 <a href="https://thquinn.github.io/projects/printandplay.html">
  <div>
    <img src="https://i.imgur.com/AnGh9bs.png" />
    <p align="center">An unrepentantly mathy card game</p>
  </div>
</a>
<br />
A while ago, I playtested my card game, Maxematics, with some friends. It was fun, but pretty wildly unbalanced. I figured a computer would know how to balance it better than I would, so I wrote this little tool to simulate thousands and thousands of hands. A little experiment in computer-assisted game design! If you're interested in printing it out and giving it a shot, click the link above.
********
Work request =
Output the data in full, precisely as it appears above.

The completed task =
 <a href="https://thquinn.github.io/projects/printandplay.html">
  <div>
    <img src="https://i.imgur.com/AnGh9bs.png" />
    <p align="center">An unrepentantly mathy card game</p>
  </div>
</a>
<br />
A while ago, I playtested my card game, Maxematics, with some friends. It was fun, but pretty wildly unbalanced. I figured a computer would know how to balance it better than I would, so I wrote this little tool to simulate thousands and thousands of hands. A little experiment in computer-assisted game design! If you're interested in printing it out and giving it a shot, click the link above.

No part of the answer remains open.